There was also a 10% improvement in the adoption rate of Two-Factor Authentication (2FA) for all online accounts. Finally, about 80% were concerned about falling prey to online scams and fraud.

Not so rosy were behavioural patterns and attitudes. More respondents were using their personal mobile devices for online transactions, yet a higher proportion of them did not install security applications in their devices, from 47% in 2017 to 55%, despite knowing the risks of not doing so.

Despite the generally higher level of awareness and concern about cyber incidents, only around 30% thought  that such incidents—including ransomware, abuse of personal data, malware/virus infections and hacking of smart devices—would happen to them.

Living up to Smart Nation aspirations

With its strong economic standing, and its small and agile technological infrastructure, Singapore is well placed to be the technology hub of Southeast Asia. Its aspirations to be a Smart Nation have been steady and vigorous, national cyber incidents notwithstanding.

CSA’s Chief Executive David Koh said the survey shows that while Singaporeans are concerned about cyber threats and agreed that they have a role to play, most believe that they are not the target of cyber criminals. “Cyber threats are part and parcel of the digital age, and cyber-attacks will only increase. No one is immune.”

Reality is, the more technologically savvy the nation is, the greater the attack vector open to cybercriminals. Close to half (48%) of respondents had experienced at least one cyber incident in the past 12 months. More than one in three of them (36%) had pointed to advertisement pop-ups after browsing websites online as the most common cyber incident.

“Cybercriminals are always on the lookout for new victims and their methods evolve and get more sophisticated with time. While the government will continue our efforts to protect our essential services from cyber threats and create a secure cyberspace for our businesses and the community,

the government cannot do it alone. We must all do our part to protect ourselves from cyber threats,” said CSA’s deputy chief executive (Development), Teo Chin Hock.

Transforming perceptions into practice

The survey has shown that, even when people have the right awareness, they tend to have the “it won’t happen to me” mentality. This “optimism bias” can and does translate into inaction or complacency.

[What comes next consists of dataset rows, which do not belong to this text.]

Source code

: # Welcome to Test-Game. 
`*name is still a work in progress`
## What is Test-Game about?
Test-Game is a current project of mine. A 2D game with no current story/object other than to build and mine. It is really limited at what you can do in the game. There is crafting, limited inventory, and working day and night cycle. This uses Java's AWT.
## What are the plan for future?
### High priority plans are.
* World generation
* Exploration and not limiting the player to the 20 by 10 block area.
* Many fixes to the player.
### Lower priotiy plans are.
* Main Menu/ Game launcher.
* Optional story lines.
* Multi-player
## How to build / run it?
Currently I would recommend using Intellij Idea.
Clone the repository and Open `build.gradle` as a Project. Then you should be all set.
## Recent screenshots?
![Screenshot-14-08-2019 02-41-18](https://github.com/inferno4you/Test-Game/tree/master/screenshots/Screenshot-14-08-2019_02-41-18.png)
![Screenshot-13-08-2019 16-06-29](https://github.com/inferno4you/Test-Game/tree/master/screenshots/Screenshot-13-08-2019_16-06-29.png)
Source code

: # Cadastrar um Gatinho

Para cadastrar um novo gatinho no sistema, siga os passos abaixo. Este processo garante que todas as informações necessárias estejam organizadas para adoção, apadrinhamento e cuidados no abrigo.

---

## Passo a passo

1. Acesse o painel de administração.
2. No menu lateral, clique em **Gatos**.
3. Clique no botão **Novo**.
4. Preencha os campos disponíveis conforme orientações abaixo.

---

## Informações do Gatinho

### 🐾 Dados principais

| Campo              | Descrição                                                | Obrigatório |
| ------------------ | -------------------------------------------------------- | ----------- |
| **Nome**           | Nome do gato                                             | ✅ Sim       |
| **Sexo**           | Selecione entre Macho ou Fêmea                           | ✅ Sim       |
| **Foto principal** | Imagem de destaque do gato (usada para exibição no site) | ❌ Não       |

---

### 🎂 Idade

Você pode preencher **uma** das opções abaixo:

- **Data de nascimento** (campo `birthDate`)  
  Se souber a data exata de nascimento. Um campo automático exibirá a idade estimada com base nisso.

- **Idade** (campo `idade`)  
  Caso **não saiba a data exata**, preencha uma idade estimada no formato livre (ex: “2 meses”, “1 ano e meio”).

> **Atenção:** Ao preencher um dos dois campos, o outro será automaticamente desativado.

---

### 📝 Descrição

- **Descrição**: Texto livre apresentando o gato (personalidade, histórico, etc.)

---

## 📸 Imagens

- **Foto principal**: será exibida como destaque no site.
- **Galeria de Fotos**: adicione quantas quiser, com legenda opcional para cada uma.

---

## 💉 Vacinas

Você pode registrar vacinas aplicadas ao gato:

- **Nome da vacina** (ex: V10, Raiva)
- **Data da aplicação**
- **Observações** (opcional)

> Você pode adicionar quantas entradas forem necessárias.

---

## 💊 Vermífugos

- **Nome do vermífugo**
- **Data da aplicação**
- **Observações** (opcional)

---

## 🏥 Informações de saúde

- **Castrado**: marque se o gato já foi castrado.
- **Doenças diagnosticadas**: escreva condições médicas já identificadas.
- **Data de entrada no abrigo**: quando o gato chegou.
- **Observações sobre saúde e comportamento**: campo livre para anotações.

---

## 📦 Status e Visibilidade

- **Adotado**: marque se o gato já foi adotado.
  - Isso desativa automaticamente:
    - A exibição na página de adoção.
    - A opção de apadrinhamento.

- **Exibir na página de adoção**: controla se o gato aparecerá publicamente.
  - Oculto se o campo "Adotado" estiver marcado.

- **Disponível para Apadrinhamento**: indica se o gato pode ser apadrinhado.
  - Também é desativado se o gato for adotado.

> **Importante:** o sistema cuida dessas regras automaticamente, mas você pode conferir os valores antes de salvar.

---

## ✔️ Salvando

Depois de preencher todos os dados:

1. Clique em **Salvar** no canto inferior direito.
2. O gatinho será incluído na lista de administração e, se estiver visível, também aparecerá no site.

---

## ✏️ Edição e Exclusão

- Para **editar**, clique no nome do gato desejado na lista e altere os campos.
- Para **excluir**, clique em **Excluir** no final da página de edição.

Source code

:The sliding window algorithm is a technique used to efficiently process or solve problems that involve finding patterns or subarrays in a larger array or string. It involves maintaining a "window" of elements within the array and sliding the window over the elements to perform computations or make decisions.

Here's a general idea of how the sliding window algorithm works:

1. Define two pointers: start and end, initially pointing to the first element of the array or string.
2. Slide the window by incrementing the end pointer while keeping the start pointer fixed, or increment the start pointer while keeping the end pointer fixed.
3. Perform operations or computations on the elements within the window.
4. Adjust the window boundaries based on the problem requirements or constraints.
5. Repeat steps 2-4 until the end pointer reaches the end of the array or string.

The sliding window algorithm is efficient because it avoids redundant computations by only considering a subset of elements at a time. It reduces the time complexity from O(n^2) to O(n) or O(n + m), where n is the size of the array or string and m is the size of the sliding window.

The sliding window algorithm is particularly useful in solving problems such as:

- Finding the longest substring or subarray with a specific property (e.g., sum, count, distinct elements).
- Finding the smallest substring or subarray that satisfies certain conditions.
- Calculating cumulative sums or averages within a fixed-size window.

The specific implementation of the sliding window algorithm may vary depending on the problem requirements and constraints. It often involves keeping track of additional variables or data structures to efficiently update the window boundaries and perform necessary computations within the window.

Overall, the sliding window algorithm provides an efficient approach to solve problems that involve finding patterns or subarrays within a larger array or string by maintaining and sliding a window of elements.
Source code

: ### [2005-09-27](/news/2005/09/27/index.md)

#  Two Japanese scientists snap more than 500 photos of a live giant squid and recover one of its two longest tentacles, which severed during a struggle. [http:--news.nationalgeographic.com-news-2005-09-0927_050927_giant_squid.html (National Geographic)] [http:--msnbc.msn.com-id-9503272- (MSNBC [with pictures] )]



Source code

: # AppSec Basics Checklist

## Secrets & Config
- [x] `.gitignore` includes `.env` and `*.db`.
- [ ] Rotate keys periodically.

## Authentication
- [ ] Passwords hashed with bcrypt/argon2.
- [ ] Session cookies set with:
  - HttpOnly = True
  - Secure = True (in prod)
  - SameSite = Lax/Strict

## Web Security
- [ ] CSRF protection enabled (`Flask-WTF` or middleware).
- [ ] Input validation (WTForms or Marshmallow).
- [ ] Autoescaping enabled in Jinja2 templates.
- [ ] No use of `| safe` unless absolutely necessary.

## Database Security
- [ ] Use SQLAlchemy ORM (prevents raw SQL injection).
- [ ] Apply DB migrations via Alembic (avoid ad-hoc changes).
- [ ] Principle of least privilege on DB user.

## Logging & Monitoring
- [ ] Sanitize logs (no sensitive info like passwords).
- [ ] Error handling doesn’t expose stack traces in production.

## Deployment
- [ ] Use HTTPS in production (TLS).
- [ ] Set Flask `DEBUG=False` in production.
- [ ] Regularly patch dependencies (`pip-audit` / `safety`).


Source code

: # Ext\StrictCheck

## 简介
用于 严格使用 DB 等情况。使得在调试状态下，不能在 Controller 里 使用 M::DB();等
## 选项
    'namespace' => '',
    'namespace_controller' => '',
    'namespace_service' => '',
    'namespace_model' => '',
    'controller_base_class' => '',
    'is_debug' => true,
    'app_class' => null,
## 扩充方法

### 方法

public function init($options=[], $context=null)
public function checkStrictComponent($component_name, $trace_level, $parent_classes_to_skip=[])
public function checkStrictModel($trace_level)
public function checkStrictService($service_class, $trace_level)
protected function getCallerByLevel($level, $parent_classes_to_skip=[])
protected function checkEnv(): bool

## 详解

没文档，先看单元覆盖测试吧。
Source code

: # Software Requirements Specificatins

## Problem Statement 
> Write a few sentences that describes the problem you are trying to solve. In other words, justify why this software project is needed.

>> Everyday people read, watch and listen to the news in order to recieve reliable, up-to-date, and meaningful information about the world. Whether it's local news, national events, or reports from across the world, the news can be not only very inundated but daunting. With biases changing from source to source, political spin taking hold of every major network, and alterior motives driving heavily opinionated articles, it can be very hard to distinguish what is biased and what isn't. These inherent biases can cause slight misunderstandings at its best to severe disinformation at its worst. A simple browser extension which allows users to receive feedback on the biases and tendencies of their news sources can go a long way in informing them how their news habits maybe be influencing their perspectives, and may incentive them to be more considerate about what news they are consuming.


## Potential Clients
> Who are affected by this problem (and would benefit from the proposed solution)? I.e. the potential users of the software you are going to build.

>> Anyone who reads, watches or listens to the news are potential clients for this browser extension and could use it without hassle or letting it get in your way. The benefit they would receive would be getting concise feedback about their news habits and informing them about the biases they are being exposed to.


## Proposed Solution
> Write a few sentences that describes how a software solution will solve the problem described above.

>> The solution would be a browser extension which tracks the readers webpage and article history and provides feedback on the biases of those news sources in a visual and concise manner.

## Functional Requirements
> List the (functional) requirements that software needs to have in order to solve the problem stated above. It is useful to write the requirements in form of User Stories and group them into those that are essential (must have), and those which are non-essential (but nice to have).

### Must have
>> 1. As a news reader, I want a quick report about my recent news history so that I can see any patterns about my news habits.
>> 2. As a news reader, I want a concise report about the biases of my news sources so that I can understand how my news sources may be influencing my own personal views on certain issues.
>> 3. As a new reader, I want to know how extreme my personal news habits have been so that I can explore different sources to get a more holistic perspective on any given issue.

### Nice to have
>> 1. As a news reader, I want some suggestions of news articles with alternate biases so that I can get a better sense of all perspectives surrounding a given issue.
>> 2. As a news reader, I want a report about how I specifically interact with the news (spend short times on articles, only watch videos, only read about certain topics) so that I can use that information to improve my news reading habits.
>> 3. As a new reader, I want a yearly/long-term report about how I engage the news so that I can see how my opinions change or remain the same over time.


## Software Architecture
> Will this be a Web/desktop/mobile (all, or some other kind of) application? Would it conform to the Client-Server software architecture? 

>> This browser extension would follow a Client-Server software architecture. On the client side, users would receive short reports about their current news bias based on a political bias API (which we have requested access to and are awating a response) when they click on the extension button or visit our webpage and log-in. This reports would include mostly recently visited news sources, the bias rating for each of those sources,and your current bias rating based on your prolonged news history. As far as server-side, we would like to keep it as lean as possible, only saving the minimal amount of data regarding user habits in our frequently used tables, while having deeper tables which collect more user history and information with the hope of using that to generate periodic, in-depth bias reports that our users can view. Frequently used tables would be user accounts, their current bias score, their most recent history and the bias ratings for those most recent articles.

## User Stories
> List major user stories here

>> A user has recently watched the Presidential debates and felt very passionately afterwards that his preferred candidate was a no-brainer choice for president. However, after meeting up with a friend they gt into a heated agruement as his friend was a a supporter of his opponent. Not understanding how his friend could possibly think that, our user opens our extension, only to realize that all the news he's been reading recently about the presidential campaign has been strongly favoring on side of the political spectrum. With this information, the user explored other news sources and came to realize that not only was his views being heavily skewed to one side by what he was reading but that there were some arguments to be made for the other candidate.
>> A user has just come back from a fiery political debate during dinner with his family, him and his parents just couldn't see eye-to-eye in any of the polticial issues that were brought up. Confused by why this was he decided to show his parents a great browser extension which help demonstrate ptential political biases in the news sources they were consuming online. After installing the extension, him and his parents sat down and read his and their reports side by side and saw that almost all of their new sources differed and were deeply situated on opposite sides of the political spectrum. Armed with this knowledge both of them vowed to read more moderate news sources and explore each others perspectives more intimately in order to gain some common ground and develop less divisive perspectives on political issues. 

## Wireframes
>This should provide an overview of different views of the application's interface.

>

Case in point here and elsewhere in the world: optimism biases (among other mistakes such as poor crisis communication and compliance culture) were an underlying factor in major security breaches and outages involving even highly-trained IT professionals.

Which is why constant public education is CSA’s goal. Insights gathered from the 2018 survey are the basis for their annual Go Safe Online C.A.F.E. (Cybersecurity Awareness for Everyone) campaign.

This year, the number of roadshows has been ramped up from one to four, first in Ang Mo Kio town in September, followed by Tampines town in November. This will be followed by two roadshows held at educational institutions early next year.

The expanded campaign marks CSA’s continued efforts to increase cybersecurity awareness in community. Through fun and interactive activities, visitors can receive practical training on how to set strong passwords, spot signs of phishing and install anti-virus software.